:: ACTION ITEM ::
Restate all of the records below exactly. Do not carry over any image.

Stored data entries
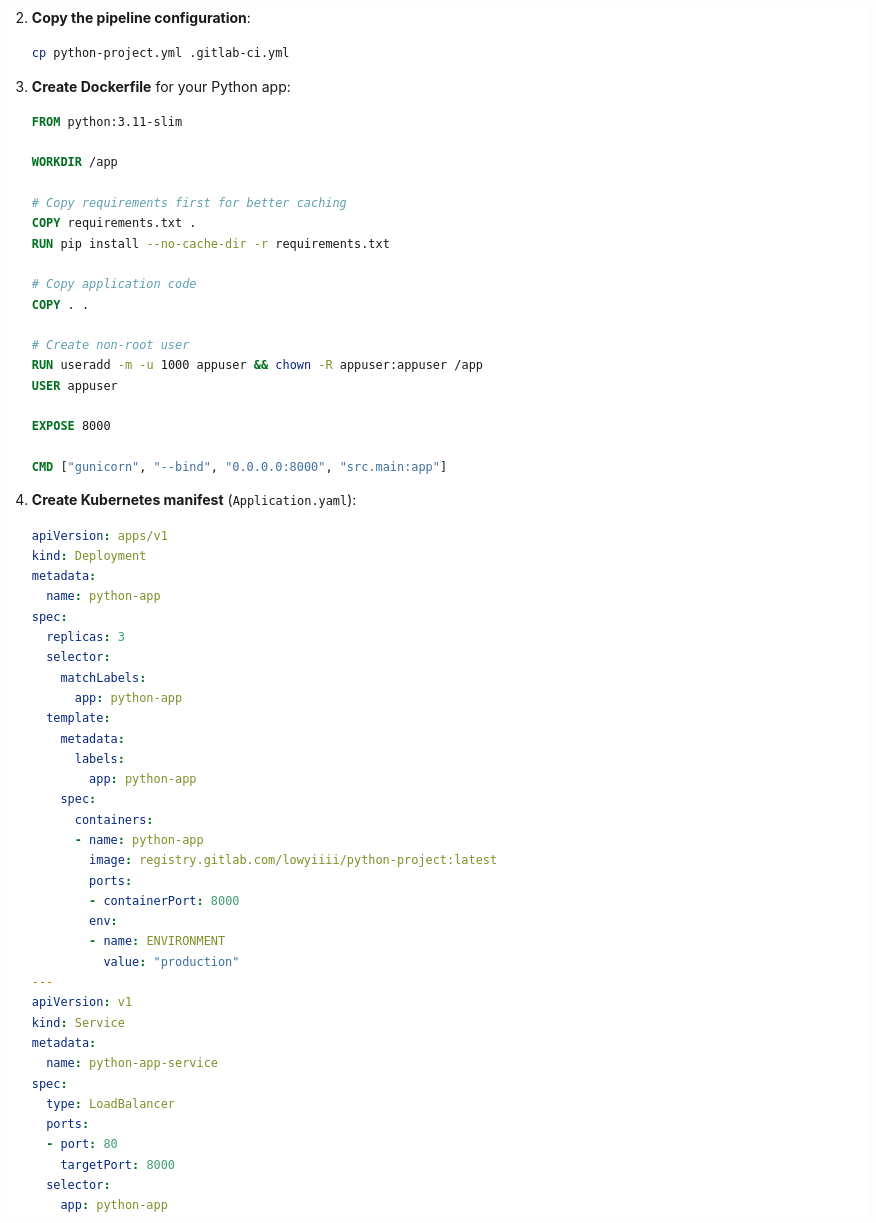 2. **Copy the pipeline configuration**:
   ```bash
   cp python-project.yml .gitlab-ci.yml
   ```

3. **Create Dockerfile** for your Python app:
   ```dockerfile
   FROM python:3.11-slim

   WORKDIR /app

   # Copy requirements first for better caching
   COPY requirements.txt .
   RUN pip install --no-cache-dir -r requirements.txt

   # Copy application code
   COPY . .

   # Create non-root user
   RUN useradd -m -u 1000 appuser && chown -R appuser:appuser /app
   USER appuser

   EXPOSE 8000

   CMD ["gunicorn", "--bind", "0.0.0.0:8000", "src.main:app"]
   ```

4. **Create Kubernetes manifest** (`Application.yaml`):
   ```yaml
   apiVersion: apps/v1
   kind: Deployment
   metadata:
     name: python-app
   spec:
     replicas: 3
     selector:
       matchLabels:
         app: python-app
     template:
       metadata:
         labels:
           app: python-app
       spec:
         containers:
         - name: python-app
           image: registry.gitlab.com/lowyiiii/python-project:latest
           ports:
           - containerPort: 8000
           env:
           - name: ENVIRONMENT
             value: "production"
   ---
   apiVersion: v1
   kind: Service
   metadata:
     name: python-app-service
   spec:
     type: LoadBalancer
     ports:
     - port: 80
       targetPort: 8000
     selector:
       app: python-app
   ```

:: TASK ANSWER ::
 2. **Copy the pipeline configuration**:
   ```bash
   cp python-project.yml .gitlab-ci.yml
   ```

3. **Create Dockerfile** for your Python app:
   ```dockerfile
   FROM python:3.11-slim

   WORKDIR /app

   # Copy requirements first for better caching
   COPY requirements.txt .
   RUN pip install --no-cache-dir -r requirements.txt

   # Copy application code
   COPY . .

   # Create non-root user
   RUN useradd -m -u 1000 appuser && chown -R appuser:appuser /app
   USER appuser

   EXPOSE 8000

   CMD ["gunicorn", "--bind", "0.0.0.0:8000", "src.main:app"]
   ```

4. **Create Kubernetes manifest** (`Application.yaml`):
   ```yaml
   apiVersion: apps/v1
   kind: Deployment
   metadata:
     name: python-app
   spec:
     replicas: 3
     selector:
       matchLabels:
         app: python-app
     template:
       metadata:
         labels:
           app: python-app
       spec:
         containers:
         - name: python-app
           image: registry.gitlab.com/lowyiiii/python-project:latest
           ports:
           - containerPort: 8000
           env:
           - name: ENVIRONMENT
             value: "production"
   ---
   apiVersion: v1
   kind: Service
   metadata:
     name: python-app-service
   spec:
     type: LoadBalancer
     ports:
     - port: 80
       targetPort: 8000
     selector:
       app: python-app
   ```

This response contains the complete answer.